Climb onto my forehead, and sit on the knob on my brow. Do you see the
tree in front of me?”
“Of course I do. That's part of the problem.”
“Let's take a walk. You warn me when a tree is coming, and I'll lead you to
the food you CAN carry.”
“It won't work,” the ant muttered, nevertheless climbing onto Simon's scaly
green knob. “They still won't let me back in. And don't call me Deranged!
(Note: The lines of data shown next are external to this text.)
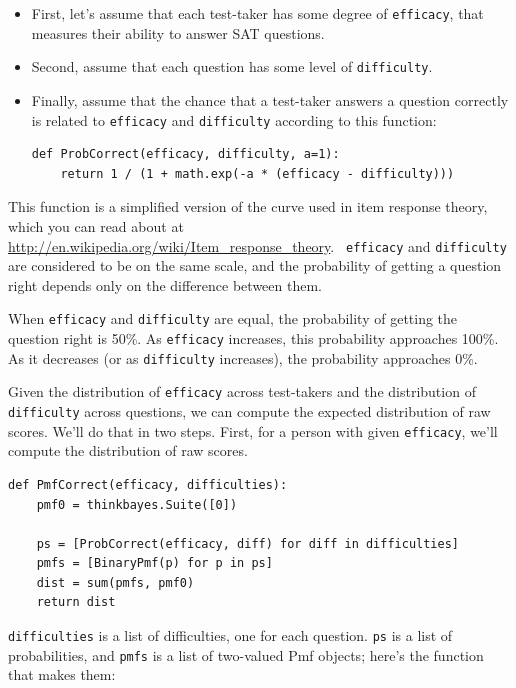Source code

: \documentclass[12pt]{book}
\begin{document}
\begin{itemize}

\item First, let's assume that each test-taker has some 
  degree of {\tt efficacy}, that measures their
  ability to answer SAT questions.

\item Second, assume that each question has some level of
  {\tt difficulty}.

\item Finally, assume that the chance that a test-taker answers a
  question correctly is related to {\tt efficacy} and {\tt difficulty}
  according to this function:

\begin{verbatim}
def ProbCorrect(efficacy, difficulty, a=1):
    return 1 / (1 + math.exp(-a * (efficacy - difficulty)))
\end{verbatim}

\end{itemize}

This function is a simplified version of the curve used in item
response theory, which you can read about at
\url{http://en.wikipedia.org/wiki/Item_response_theory}.  {\tt
  efficacy} and {\tt difficulty} are considered to be on the same
scale, and the probability of getting a question right depends only on
the difference between them.

When {\tt efficacy} and {\tt difficulty} are equal, the
probability of getting the question right is 50\%.  As
{\tt efficacy} increases, this probability approaches 100\%.
As it decreases (or as {\tt difficulty} increases), the
probability approaches 0\%.

Given the distribution of {\tt efficacy} across test-takers
and the distribution of {\tt difficulty} across questions, we
can compute the expected distribution of raw scores.  We'll do that
in two steps.  First, for a person with given {\tt efficacy},
we'll compute the distribution of raw scores.

\begin{verbatim}
def PmfCorrect(efficacy, difficulties):
    pmf0 = thinkbayes.Suite([0])

    ps = [ProbCorrect(efficacy, diff) for diff in difficulties]
    pmfs = [BinaryPmf(p) for p in ps]
    dist = sum(pmfs, pmf0)
    return dist
\end{verbatim}

{\tt difficulties} is a list of difficulties, one for each question.
{\tt ps} is a list of probabilities, and {\tt pmfs} is a list of
two-valued Pmf objects; here's the function that makes them:
\end{document}
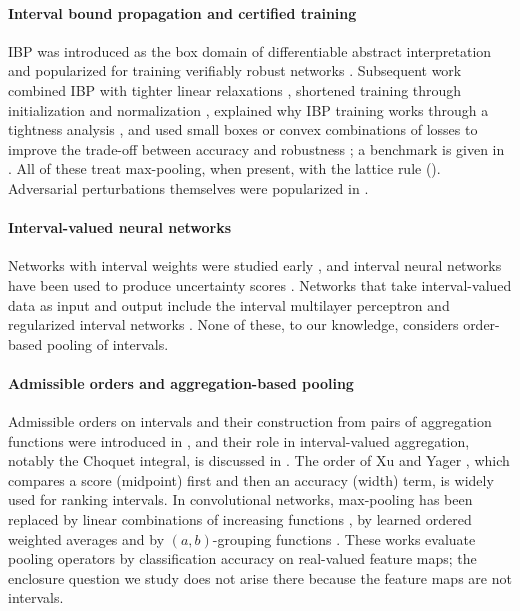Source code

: \documentclass[preprint,12pt]{elsarticle}
\theoremstyle{definition}
\begin{document}
\paragraph{Interval bound propagation and certified training} IBP was introduced as the box domain of differentiable abstract interpretation \cite{mirman2018} and popularized for training verifiably robust networks \cite{gowal2018}. Subsequent work combined IBP with tighter linear relaxations \cite{zhang2020crownibp}, shortened training through initialization and normalization \cite{shi2021}, explained why IBP training works through a tightness analysis \cite{mao2024}, and used small boxes or convex combinations of losses to improve the trade-off between accuracy and robustness \cite{muller2023sabr,depalma2024}; a benchmark is given in \cite{mao2024ctbench}. All of these treat max-pooling, when present, with the lattice rule (). Adversarial perturbations themselves were popularized in \cite{goodfellow2015}.

\paragraph{Interval-valued neural networks} Networks with interval weights were studied early \cite{kwon1994}, and interval neural networks have been used to produce uncertainty scores \cite{oala2020}. Networks that take interval-valued data as input and output include the interval multilayer perceptron \cite{roque2007} and regularized interval networks \cite{yang2019rann}. None of these, to our knowledge, considers order-based pooling of intervals.

\paragraph{Admissible orders and aggregation-based pooling} Admissible orders on intervals and their construction from pairs of aggregation functions were introduced in \cite{bustince2013orders}, and their role in interval-valued aggregation, notably the Choquet integral, is discussed in \cite{bustince2013choquet}. The order of Xu and Yager \cite{xu2006}, which compares a score (midpoint) first and then an accuracy (width) term, is widely used for ranking intervals. In convolutional networks, max-pooling has been replaced by linear combinations of increasing functions \cite{rodriguez2022}, by learned ordered weighted averages \cite{forcen2020} and by $(a,b)$-grouping functions \cite{rodriguez2023}. These works evaluate pooling operators by classification accuracy on real-valued feature maps; the enclosure question we study does not arise there because the feature maps are not intervals.
\end{document}
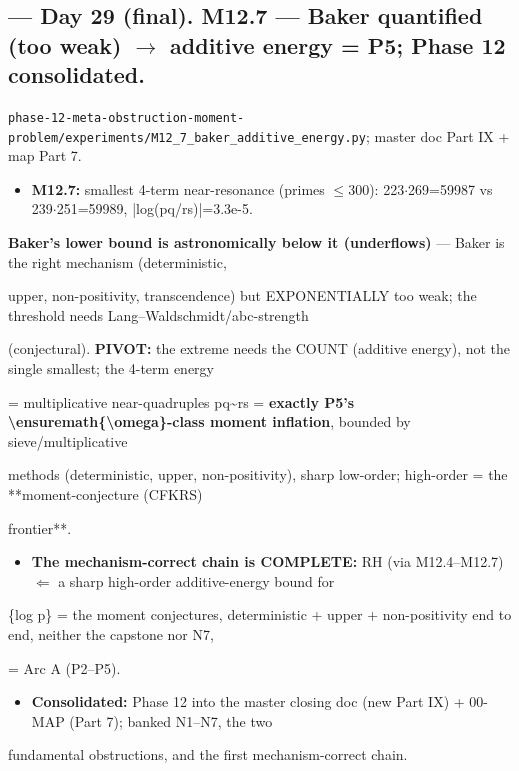 \documentclass[10pt]{article}
\begin{document}
\subsection*{ --- Day 29 (final). M12.7 --- Baker quantified (too weak) \ensuremath{\to} additive energy = P5; Phase 12 consolidated.}
\texttt{phase-12-meta-obstruction-moment-problem/experiments/M12\_7\_baker\_additive\_energy.py}; master doc Part IX + map Part 7.\par
\begin{itemize}
\item \textbf{M12.7:} smallest 4-term near-resonance (primes \ensuremath{\le}300): 223\ensuremath{\cdot}269=59987 vs 239\ensuremath{\cdot}251=59989, |log(pq/rs)|=3.3e-5.
\end{itemize}
  \textbf{Baker's lower bound is astronomically below it (underflows)} --- Baker is the right mechanism (deterministic,\par
  upper, non-positivity, transcendence) but EXPONENTIALLY too weak; the threshold needs Lang--Waldschmidt/abc-strength\par
  (conjectural). \textbf{PIVOT:} the extreme needs the COUNT (additive energy), not the single smallest; the 4-term energy\par
  = multiplicative near-quadruples pq\textasciitilde{}rs = \textbf{exactly P5's \textbackslash{}ensuremath\{\textbackslash{}omega\}-class moment inflation}, bounded by sieve/multiplicative\par
  methods (deterministic, upper, non-positivity), sharp low-order; high-order = the **moment-conjecture (CFKRS)\par
  frontier**.\par
\begin{itemize}
\item \textbf{The mechanism-correct chain is COMPLETE:} RH (via M12.4--M12.7) \ensuremath{\Leftarrow} a sharp high-order additive-energy bound for
\end{itemize}
  \{log p\} = the moment conjectures, deterministic + upper + non-positivity end to end, neither the capstone nor N7,\par
  = Arc A (P2--P5).\par
\begin{itemize}
\item \textbf{Consolidated:} Phase 12 into the master closing doc (new Part IX) + 00-MAP (Part 7); banked N1--N7, the two
\end{itemize}
  fundamental obstructions, and the first mechanism-correct chain.\par
\end{document}
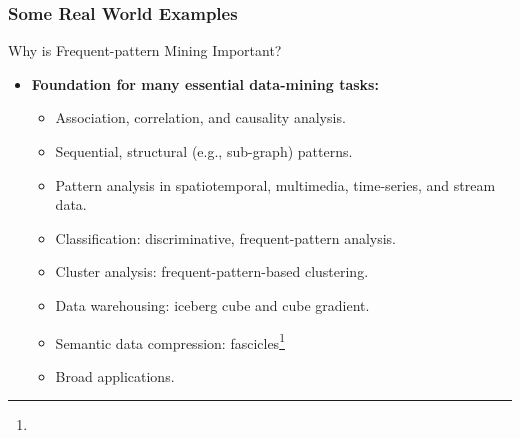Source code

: \begin{frame}
	\frametitle{Some Real World Examples}

	\begin{center}
	\end{center}

	\vspace{-2.15cm}

\end{frame}

\begin{frame}{Why is Frequent-pattern Mining Important?}
	\begin{itemize}
		\item \textbf{Foundation for many essential data-mining tasks:}
		      \begin{itemize}
			      \item Association, correlation, and causality analysis.
			      \item Sequential, structural (e.g., sub-graph) patterns.
			      \item Pattern analysis in spatiotemporal, multimedia, time-series,
			            and stream data.
			      \item Classification: discriminative, frequent-pattern analysis.
			      \item Cluster analysis: frequent-pattern-based clustering.
			      \item Data warehousing: iceberg cube and cube gradient.
			      \item Semantic data compression: fascicles\footnote{}
			      \item Broad applications.
		      \end{itemize}
	\end{itemize}
\end{frame}

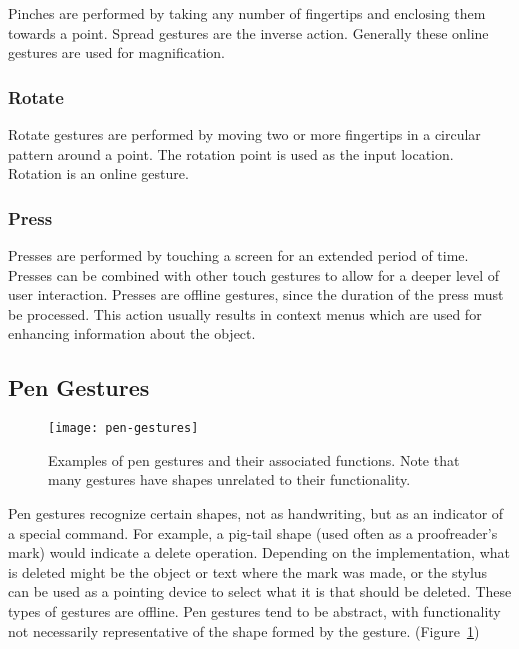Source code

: Pinches are performed by taking any number of fingertips and enclosing them towards a point. Spread gestures are the inverse action. Generally these online gestures are used for magnification.

\subsubsection{Rotate}

Rotate gestures are performed by moving two or more fingertips in a circular pattern around a point. The rotation point is used as the input location.
Rotation is an online gesture.

\subsubsection{Press}

Presses are performed by touching a screen for an extended period of time. 
Presses can be combined with other touch gestures to allow for a deeper level of user interaction.
Presses are offline gestures, since the duration of the press must be processed.
This action usually results in context menus which are used for enhancing information about the object.



\subsection{Pen Gestures}

\begin{figure}
\texttt{[image: pen-gestures]}
\caption[Examples of pen gestures]{Examples of pen gestures and their associated functions. Note that many gestures have shapes unrelated to their functionality.
\cite{inkgestures}}
\label{fig:pengestures}
\end{figure}

Pen gestures recognize certain shapes, not as handwriting, but as an indicator of a special command.
For example, a pig-tail shape (used often as a proofreader's mark) would indicate a delete operation. 
Depending on the implementation, what is deleted might be the object or text where the mark was made, or the stylus can be used as a pointing device to select what it is that should be deleted.
These types of gestures are offline.
Pen gestures tend to be abstract, with functionality not necessarily representative of the shape formed by the gesture. (Figure~\ref{fig:pengestures})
My name is-” The ant paused. “Er, 'Ant.'”
Simon frowned. “That's a silly name. How would you know if anyone is
calling you?”
“We all work together,” Ant explained. “Why would I need a different name?”
“Because I said so,” Simon declared. “And I'm bigger.”
For some reason Ant found this hysterically funny, and was only sorry ants
couldn't laugh. “Okay. I'm ready. Let's go. The left. No, I meant the
OTHER left! Don't you know your left from your right?”
Simon thought about it. “I guess I don't. What are they?”
Explaining left and right took half an hour, but Simon finally got it, and
they took off. With Simon's help, Ant found enough food for lunch, and with
Ant's help, Simon stopped knocking down trees.
Simon, however, had trouble convincing his family that Ant was helping him,
because Ant was too small for them to see. It didn't matter. They made a
good partnership, even though Ant's family never did take her back!